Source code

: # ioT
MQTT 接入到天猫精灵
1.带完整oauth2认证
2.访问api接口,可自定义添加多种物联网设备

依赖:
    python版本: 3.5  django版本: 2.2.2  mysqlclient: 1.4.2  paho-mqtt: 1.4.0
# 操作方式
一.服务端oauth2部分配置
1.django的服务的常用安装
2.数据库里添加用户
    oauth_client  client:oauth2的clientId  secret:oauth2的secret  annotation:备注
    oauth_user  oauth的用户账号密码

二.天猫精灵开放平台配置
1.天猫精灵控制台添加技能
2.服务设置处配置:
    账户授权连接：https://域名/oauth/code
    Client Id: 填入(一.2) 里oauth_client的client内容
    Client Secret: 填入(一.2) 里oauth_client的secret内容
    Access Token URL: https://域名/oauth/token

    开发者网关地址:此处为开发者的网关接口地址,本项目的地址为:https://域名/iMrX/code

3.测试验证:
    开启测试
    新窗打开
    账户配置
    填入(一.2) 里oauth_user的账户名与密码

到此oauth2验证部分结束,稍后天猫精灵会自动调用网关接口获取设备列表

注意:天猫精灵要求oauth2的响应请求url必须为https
————
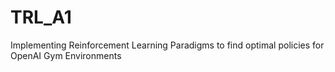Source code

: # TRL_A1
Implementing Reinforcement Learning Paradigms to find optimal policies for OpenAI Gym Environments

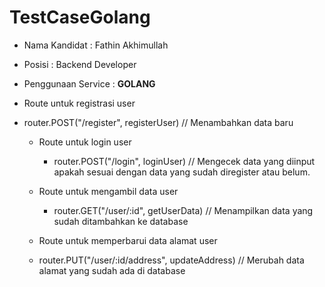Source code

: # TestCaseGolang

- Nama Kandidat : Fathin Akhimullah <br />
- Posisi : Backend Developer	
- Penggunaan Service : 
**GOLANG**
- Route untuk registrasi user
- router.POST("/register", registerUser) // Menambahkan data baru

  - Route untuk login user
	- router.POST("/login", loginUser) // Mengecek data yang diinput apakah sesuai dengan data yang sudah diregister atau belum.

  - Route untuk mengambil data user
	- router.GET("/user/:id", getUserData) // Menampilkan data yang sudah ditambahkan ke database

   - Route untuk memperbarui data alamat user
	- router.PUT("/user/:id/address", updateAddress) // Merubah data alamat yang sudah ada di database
————
Task details: Could you copy every line from the records that mentions the word "yang"?

Exercise solution:
	- router.POST("/login", loginUser) // Mengecek data yang diinput apakah sesuai dengan data yang sudah diregister atau belum.
	- router.GET("/user/:id", getUserData) // Menampilkan data yang sudah ditambahkan ke database
	- router.PUT("/user/:id/address", updateAddress) // Merubah data alamat yang sudah ada di database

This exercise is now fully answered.